Reproduce all the data exactly, without pictures.

**Material supplied:**
....

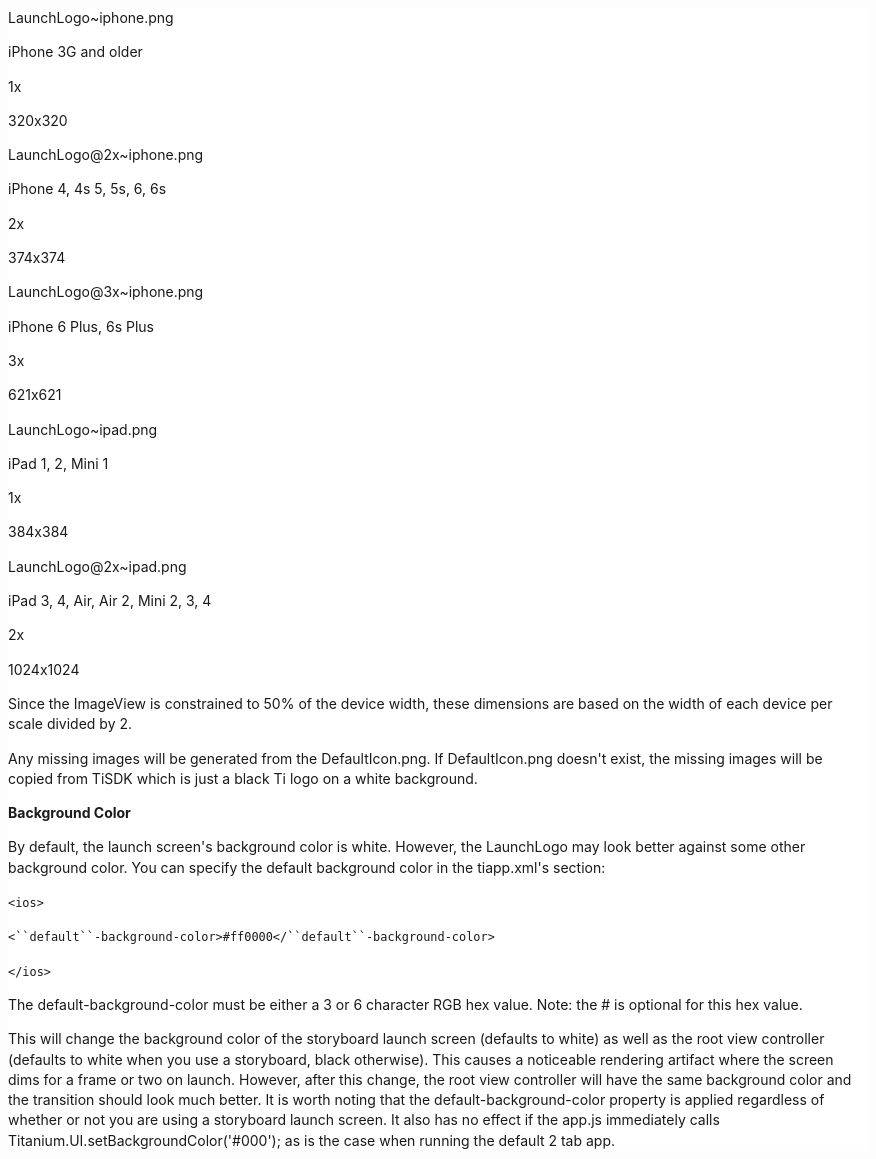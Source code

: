 LaunchLogo~iphone.png

iPhone 3G and older

1x

320x320

LaunchLogo@2x~iphone.png

iPhone 4, 4s 5, 5s, 6, 6s

2x

374x374

LaunchLogo@3x~iphone.png

iPhone 6 Plus, 6s Plus

3x

621x621

LaunchLogo~ipad.png

iPad 1, 2, Mini 1

1x

384x384

LaunchLogo@2x~ipad.png

iPad 3, 4, Air, Air 2, Mini 2, 3, 4

2x

1024x1024

Since the ImageView is constrained to 50% of the device width, these dimensions are based on the width of each device per scale divided by 2.

Any missing images will be generated from the DefaultIcon.png. If DefaultIcon.png doesn't exist, the missing images will be copied from TiSDK which is just a black Ti logo on a white background.

**Background Color**

By default, the launch screen's background color is white. However, the LaunchLogo may look better against some other background color. You can specify the default background color in the tiapp.xml's <ios> section:

`<ios>`

`<``default``-background-color>#ff0000</``default``-background-color>`

`</ios>`

The default-background-color must be either a 3 or 6 character RGB hex value. Note: the # is optional for this hex value.

This will change the background color of the storyboard launch screen (defaults to white) as well as the root view controller (defaults to white when you use a storyboard, black otherwise). This causes a noticeable rendering artifact where the screen dims for a frame or two on launch. However, after this change, the root view controller will have the same background color and the transition should look much better. It is worth noting that the default-background-color property is applied regardless of whether or not you are using a storyboard launch screen. It also has no effect if the app.js immediately calls Titanium.UI.setBackgroundColor('#000'); as is the case when running the default 2 tab app.
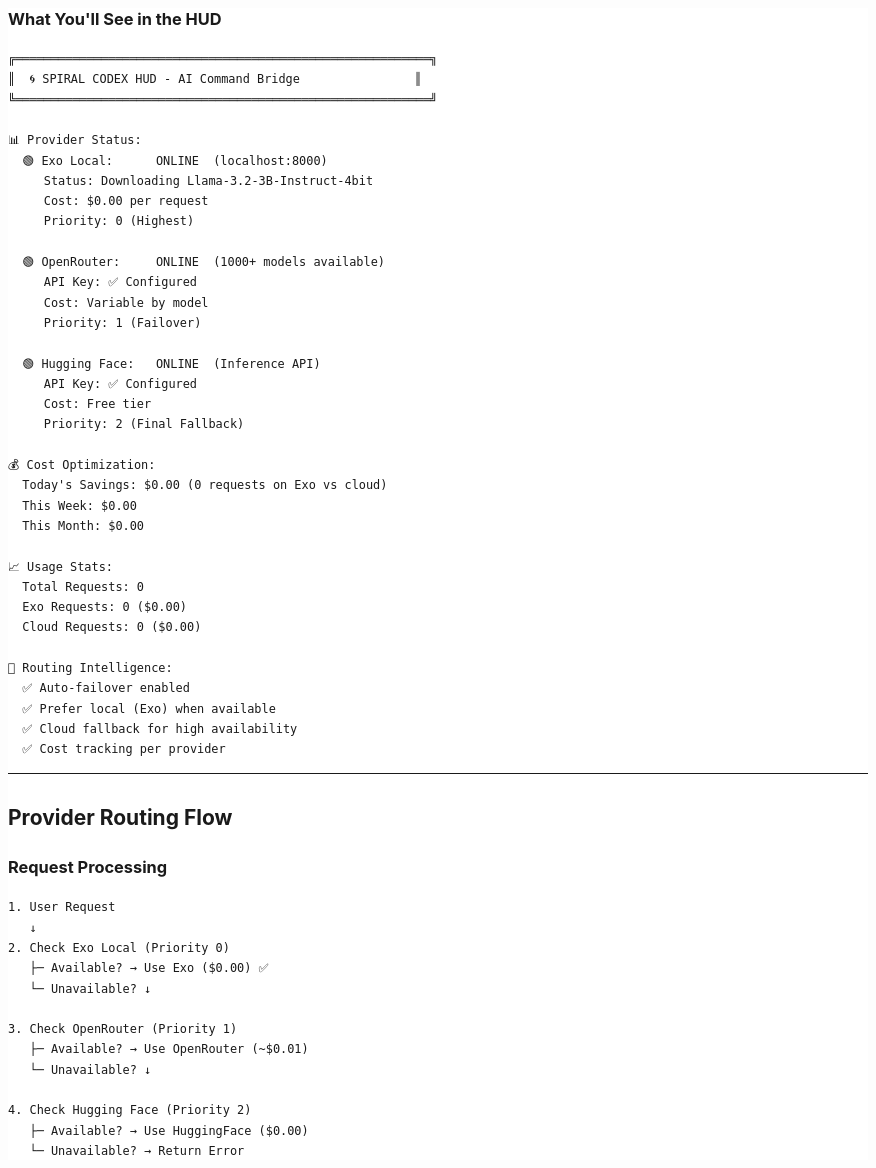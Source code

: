 ### What You'll See in the HUD

```
╔══════════════════════════════════════════════════════════╗
║  🌀 SPIRAL CODEX HUD - AI Command Bridge                ║
╚══════════════════════════════════════════════════════════╝

📊 Provider Status:
  🟢 Exo Local:      ONLINE  (localhost:8000)
     Status: Downloading Llama-3.2-3B-Instruct-4bit
     Cost: $0.00 per request
     Priority: 0 (Highest)

  🟢 OpenRouter:     ONLINE  (1000+ models available)
     API Key: ✅ Configured
     Cost: Variable by model
     Priority: 1 (Failover)

  🟢 Hugging Face:   ONLINE  (Inference API)
     API Key: ✅ Configured
     Cost: Free tier
     Priority: 2 (Final Fallback)

💰 Cost Optimization:
  Today's Savings: $0.00 (0 requests on Exo vs cloud)
  This Week: $0.00
  This Month: $0.00

📈 Usage Stats:
  Total Requests: 0
  Exo Requests: 0 ($0.00)
  Cloud Requests: 0 ($0.00)
  
🎯 Routing Intelligence:
  ✅ Auto-failover enabled
  ✅ Prefer local (Exo) when available
  ✅ Cloud fallback for high availability
  ✅ Cost tracking per provider
```

---

## Provider Routing Flow

### Request Processing

```
1. User Request
   ↓
2. Check Exo Local (Priority 0)
   ├─ Available? → Use Exo ($0.00) ✅
   └─ Unavailable? ↓
   
3. Check OpenRouter (Priority 1)
   ├─ Available? → Use OpenRouter (~$0.01)
   └─ Unavailable? ↓
   
4. Check Hugging Face (Priority 2)
   ├─ Available? → Use HuggingFace ($0.00)
   └─ Unavailable? → Return Error
```
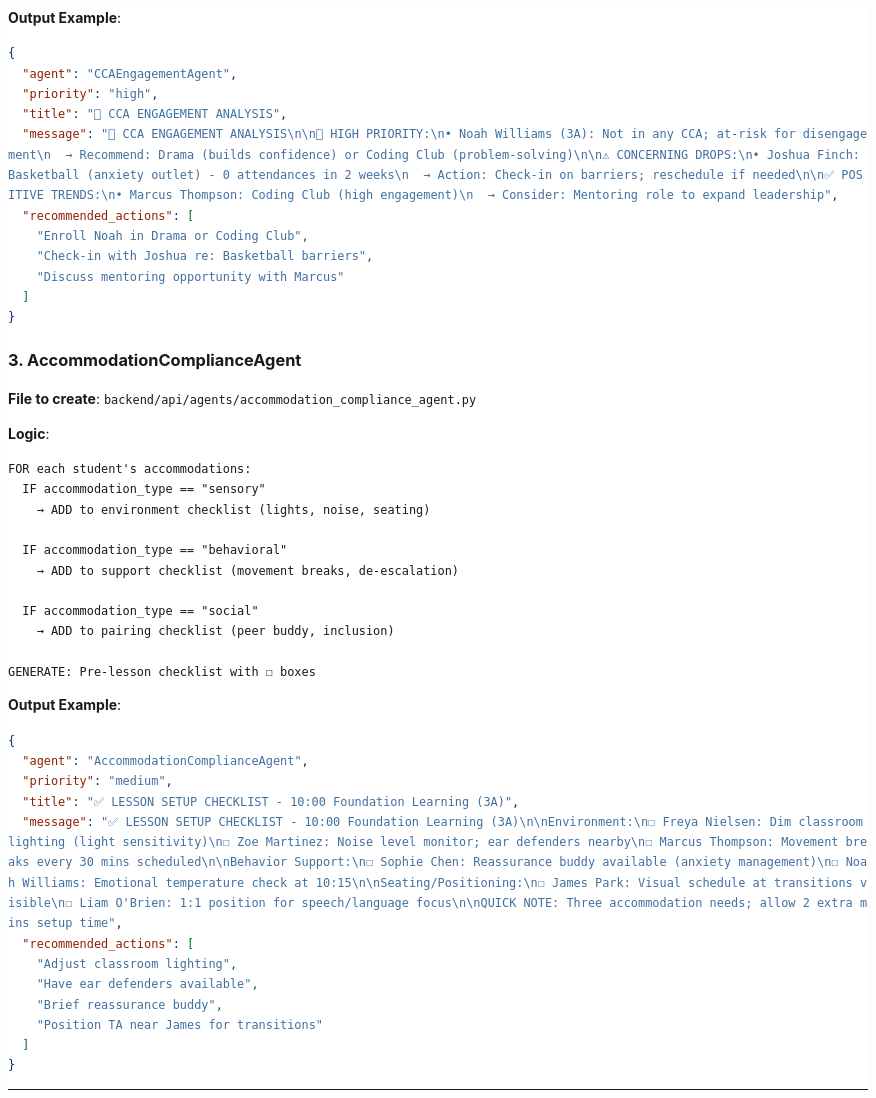 **Output Example**:
```json
{
  "agent": "CCAEngagementAgent",
  "priority": "high",
  "title": "🎯 CCA ENGAGEMENT ANALYSIS",
  "message": "🎯 CCA ENGAGEMENT ANALYSIS\n\n🚨 HIGH PRIORITY:\n• Noah Williams (3A): Not in any CCA; at-risk for disengagement\n  → Recommend: Drama (builds confidence) or Coding Club (problem-solving)\n\n⚠️ CONCERNING DROPS:\n• Joshua Finch: Basketball (anxiety outlet) - 0 attendances in 2 weeks\n  → Action: Check-in on barriers; reschedule if needed\n\n✅ POSITIVE TRENDS:\n• Marcus Thompson: Coding Club (high engagement)\n  → Consider: Mentoring role to expand leadership",
  "recommended_actions": [
    "Enroll Noah in Drama or Coding Club",
    "Check-in with Joshua re: Basketball barriers",
    "Discuss mentoring opportunity with Marcus"
  ]
}
```

### 3. AccommodationComplianceAgent
**File to create**: `backend/api/agents/accommodation_compliance_agent.py`

**Logic**:
```
FOR each student's accommodations:
  IF accommodation_type == "sensory"
    → ADD to environment checklist (lights, noise, seating)
  
  IF accommodation_type == "behavioral"
    → ADD to support checklist (movement breaks, de-escalation)
  
  IF accommodation_type == "social"
    → ADD to pairing checklist (peer buddy, inclusion)

GENERATE: Pre-lesson checklist with ☐ boxes
```

**Output Example**:
```json
{
  "agent": "AccommodationComplianceAgent",
  "priority": "medium",
  "title": "✅ LESSON SETUP CHECKLIST - 10:00 Foundation Learning (3A)",
  "message": "✅ LESSON SETUP CHECKLIST - 10:00 Foundation Learning (3A)\n\nEnvironment:\n☐ Freya Nielsen: Dim classroom lighting (light sensitivity)\n☐ Zoe Martinez: Noise level monitor; ear defenders nearby\n☐ Marcus Thompson: Movement breaks every 30 mins scheduled\n\nBehavior Support:\n☐ Sophie Chen: Reassurance buddy available (anxiety management)\n☐ Noah Williams: Emotional temperature check at 10:15\n\nSeating/Positioning:\n☐ James Park: Visual schedule at transitions visible\n☐ Liam O'Brien: 1:1 position for speech/language focus\n\nQUICK NOTE: Three accommodation needs; allow 2 extra mins setup time",
  "recommended_actions": [
    "Adjust classroom lighting",
    "Have ear defenders available",
    "Brief reassurance buddy",
    "Position TA near James for transitions"
  ]
}
```

---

....

**Solution:**
Source code

: LaunchLogo~iphone.png

iPhone 3G and older

1x

320x320

LaunchLogo@2x~iphone.png

iPhone 4, 4s 5, 5s, 6, 6s

2x

374x374

LaunchLogo@3x~iphone.png

iPhone 6 Plus, 6s Plus

3x

621x621

LaunchLogo~ipad.png

iPad 1, 2, Mini 1

1x

384x384

LaunchLogo@2x~ipad.png

iPad 3, 4, Air, Air 2, Mini 2, 3, 4

2x

1024x1024

Since the ImageView is constrained to 50% of the device width, these dimensions are based on the width of each device per scale divided by 2.

Any missing images will be generated from the DefaultIcon.png. If DefaultIcon.png doesn't exist, the missing images will be copied from TiSDK which is just a black Ti logo on a white background.

**Background Color**

By default, the launch screen's background color is white. However, the LaunchLogo may look better against some other background color. You can specify the default background color in the tiapp.xml's <ios> section:

`<ios>`

`<``default``-background-color>#ff0000</``default``-background-color>`

`</ios>`

The default-background-color must be either a 3 or 6 character RGB hex value. Note: the # is optional for this hex value.

This will change the background color of the storyboard launch screen (defaults to white) as well as the root view controller (defaults to white when you use a storyboard, black otherwise). This causes a noticeable rendering artifact where the screen dims for a frame or two on launch. However, after this change, the root view controller will have the same background color and the transition should look much better. It is worth noting that the default-background-color property is applied regardless of whether or not you are using a storyboard launch screen. It also has no effect if the app.js immediately calls Titanium.UI.setBackgroundColor('#000'); as is the case when running the default 2 tab app.
Source code

: ### What You'll See in the HUD

```
╔══════════════════════════════════════════════════════════╗
║  🌀 SPIRAL CODEX HUD - AI Command Bridge                ║
╚══════════════════════════════════════════════════════════╝

📊 Provider Status:
  🟢 Exo Local:      ONLINE  (localhost:8000)
     Status: Downloading Llama-3.2-3B-Instruct-4bit
     Cost: $0.00 per request
     Priority: 0 (Highest)

  🟢 OpenRouter:     ONLINE  (1000+ models available)
     API Key: ✅ Configured
     Cost: Variable by model
     Priority: 1 (Failover)

  🟢 Hugging Face:   ONLINE  (Inference API)
     API Key: ✅ Configured
     Cost: Free tier
     Priority: 2 (Final Fallback)

💰 Cost Optimization:
  Today's Savings: $0.00 (0 requests on Exo vs cloud)
  This Week: $0.00
  This Month: $0.00

📈 Usage Stats:
  Total Requests: 0
  Exo Requests: 0 ($0.00)
  Cloud Requests: 0 ($0.00)
  
🎯 Routing Intelligence:
  ✅ Auto-failover enabled
  ✅ Prefer local (Exo) when available
  ✅ Cloud fallback for high availability
  ✅ Cost tracking per provider
```

---

## Provider Routing Flow

### Request Processing

```
1. User Request
   ↓
2. Check Exo Local (Priority 0)
   ├─ Available? → Use Exo ($0.00) ✅
   └─ Unavailable? ↓
   
3. Check OpenRouter (Priority 1)
   ├─ Available? → Use OpenRouter (~$0.01)
   └─ Unavailable? ↓
   
4. Check Hugging Face (Priority 2)
   ├─ Available? → Use HuggingFace ($0.00)
   └─ Unavailable? → Return Error
```
 **Output Example**:
```json
{
  "agent": "CCAEngagementAgent",
  "priority": "high",
  "title": "🎯 CCA ENGAGEMENT ANALYSIS",
  "message": "🎯 CCA ENGAGEMENT ANALYSIS\n\n🚨 HIGH PRIORITY:\n• Noah Williams (3A): Not in any CCA; at-risk for disengagement\n  → Recommend: Drama (builds confidence) or Coding Club (problem-solving)\n\n⚠️ CONCERNING DROPS:\n• Joshua Finch: Basketball (anxiety outlet) - 0 attendances in 2 weeks\n  → Action: Check-in on barriers; reschedule if needed\n\n✅ POSITIVE TRENDS:\n• Marcus Thompson: Coding Club (high engagement)\n  → Consider: Mentoring role to expand leadership",
  "recommended_actions": [
    "Enroll Noah in Drama or Coding Club",
    "Check-in with Joshua re: Basketball barriers",
    "Discuss mentoring opportunity with Marcus"
  ]
}
```

### 3. AccommodationComplianceAgent
**File to create**: `backend/api/agents/accommodation_compliance_agent.py`

**Logic**:
```
FOR each student's accommodations:
  IF accommodation_type == "sensory"
    → ADD to environment checklist (lights, noise, seating)
  
  IF accommodation_type == "behavioral"
    → ADD to support checklist (movement breaks, de-escalation)
  
  IF accommodation_type == "social"
    → ADD to pairing checklist (peer buddy, inclusion)

GENERATE: Pre-lesson checklist with ☐ boxes
```

**Output Example**:
```json
{
  "agent": "AccommodationComplianceAgent",
  "priority": "medium",
  "title": "✅ LESSON SETUP CHECKLIST - 10:00 Foundation Learning (3A)",
  "message": "✅ LESSON SETUP CHECKLIST - 10:00 Foundation Learning (3A)\n\nEnvironment:\n☐ Freya Nielsen: Dim classroom lighting (light sensitivity)\n☐ Zoe Martinez: Noise level monitor; ear defenders nearby\n☐ Marcus Thompson: Movement breaks every 30 mins scheduled\n\nBehavior Support:\n☐ Sophie Chen: Reassurance buddy available (anxiety management)\n☐ Noah Williams: Emotional temperature check at 10:15\n\nSeating/Positioning:\n☐ James Park: Visual schedule at transitions visible\n☐ Liam O'Brien: 1:1 position for speech/language focus\n\nQUICK NOTE: Three accommodation needs; allow 2 extra mins setup time",
  "recommended_actions": [
    "Adjust classroom lighting",
    "Have ear defenders available",
    "Brief reassurance buddy",
    "Position TA near James for transitions"
  ]
}
```

---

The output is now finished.